Manufacturers use a variety of interpolation techniques to substitute the over-range values in attenuation profiles.

BEAM HARDENING ARTIFACT MEANING SOFTWARE
Streaking caused by over-ranging can be greatly reduced by means of special software corrections. When it is impossible to scan the required anatomy without including metal objects, increasing technique, especially kilovoltage, may help penetrate some objects, and using thin sections will reduce the contribution due to partial volume artifact. For non-removable items, such as dental fillings, prosthetic devices, and surgical clips, it is sometimes possible to use gantry angulation to exclude the metal inserts from scans of nearby anatomy. Patients are normally asked to take off removable metal objects such as jewelry before scanning commences. Additional artifacts due to beam hardening, partial volume, and aliasing are likely to compound the problem when scanning very dense objects. They occur because the density of the metal is beyond the normal range that can be handled by the computer, resulting in incomplete attenuation profiles. Metal ArtefactsThe presence of metal objects in the scan field can lead to severe streaking artifacts. The artefact occurs because the high density anatomy absorbs the lower energy photons while the higher energy photons pass through to the detectors which results in the beam becoming 'harder'. © 2020 American Association of Physicists in Medicine.Beam Hardening Artefacts Beam hardening artefacts appear as streaks and shadows adjacent to areas of high density such as the petrous bones, shoulders, and hips. Talbot-Lau beam hardening grating interferometry image quality phase contrast ring artifacts. The method depends on calibrations that can be performed on any system and does not require detailed knowledge of the x-ray spectrum, detector energy response, grating attenuation properties and imperfections, or the geometry and composition of the imaged object.

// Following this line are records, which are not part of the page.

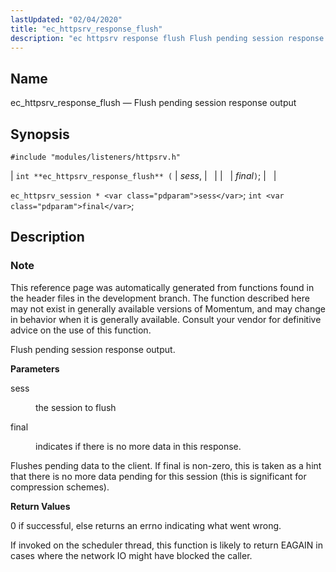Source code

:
 ```yaml
---
lastUpdated: "02/04/2020"
title: "ec_httpsrv_response_flush"
description: "ec httpsrv response flush Flush pending session response output int ec httpsrv response flush sess final ec httpsrv session sess int final This reference page was automatically generated from functions found in the header files in the development branch The function described here may not exist in generally available versions..."
---
```


<a name="apis.ec_httpsrv_response_flush"></a> 
## Name

ec_httpsrv_response_flush — Flush pending session response output

## Synopsis

`#include "modules/listeners/httpsrv.h"`

| `int **ec_httpsrv_response_flush** (` | <var class="pdparam">sess</var>, |   |
|   | <var class="pdparam">final</var>`)`; |   |

`ec_httpsrv_session * <var class="pdparam">sess</var>`;
`int <var class="pdparam">final</var>`;<a name="idp52986736"></a> 
## Description

### Note

This reference page was automatically generated from functions found in the header files in the development branch. The function described here may not exist in generally available versions of Momentum, and may change in behavior when it is generally available. Consult your vendor for definitive advice on the use of this function.

Flush pending session response output.

**<a name="idp52989600"></a> Parameters**

<dl class="variablelist">

<dt>sess</dt>

<dd>

the session to flush

</dd>

<dt>final</dt>

<dd>

indicates if there is no more data in this response.

</dd>

</dl>

Flushes pending data to the client. If final is non-zero, this is taken as a hint that there is no more data pending for this session (this is significant for compression schemes).

**<a name="idp52994848"></a> Return Values**

0 if successful, else returns an errno indicating what went wrong.

If invoked on the scheduler thread, this function is likely to return EAGAIN in cases where the network IO might have blocked the caller.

The described method, which was developed to remove artifacts in absorption, phase, and normalized visibility micro-CT images due to beam hardening in the system gratings and imaged object, reduced the MSE by up to 96%. When the water calibration coefficients were applied to the lung sample, ring artifacts most prominent in the absorption contrast were eliminated. These improvements were due to the removal of ring artifacts for all contrasts and reduced cupping in absorption and phase images and reduced capping in visibility images.

The silicon sample created severe artifacts in all contrasts, but following correction, MSE was reduced by 94% in absorption, 96% in phase, and 90% in visibility images. The water sample's absorption CT image was most impacted by spectral artifacts, but following correction to decrease ring artifacts, an 80% reduction in MSE and 57% reduction in standard deviation was observed. Finally, the model developed using the water sample was applied to a fixated murine lung sample to demonstrate robustness for similar materials. Spectral artifacts such as cupping and ring artifacts were quantified using mean squared error (MSE) from the beam-hardening-free target image and standard deviation within a reconstructed image of the sample. The method's feasibility was demonstrated using a tabletop Talbot-Lau grating interferometer micro-computed tomography (CT) system using CT acquisitions of a water sample and a silicon sample, representing low and high atomic number materials. To account for the multicontrast nature of grating interferometry, this approach was extended to each contrast to obtain three sets of correction coefficients, which were determined empirically from a calibration scan. The proposed two-variable polynomial expansion strategy was inspired by work performed to address beam hardening from a primary modulator. The purpose of this work was to develop and validate a correction strategy for grating-based x-ray imaging that accounts for beam hardening generated from both the imaged object and the gratings. Consequently, the different energy dependencies of absorption, phase, and visibility contrasts impose challenges that so far have limited the achievable image quality. As a result, grating inhomogeneities due to manufacturing imperfections can cause spectral nonuniformity artifacts when used with polychromatic sources. However, these sources introduce beam hardening effects not only from the samples but also from the gratings. Talbot-Lau grating interferometry enables the use of polychromatic x-ray sources, extending the range of potential applications amenable to phase contrast imaging.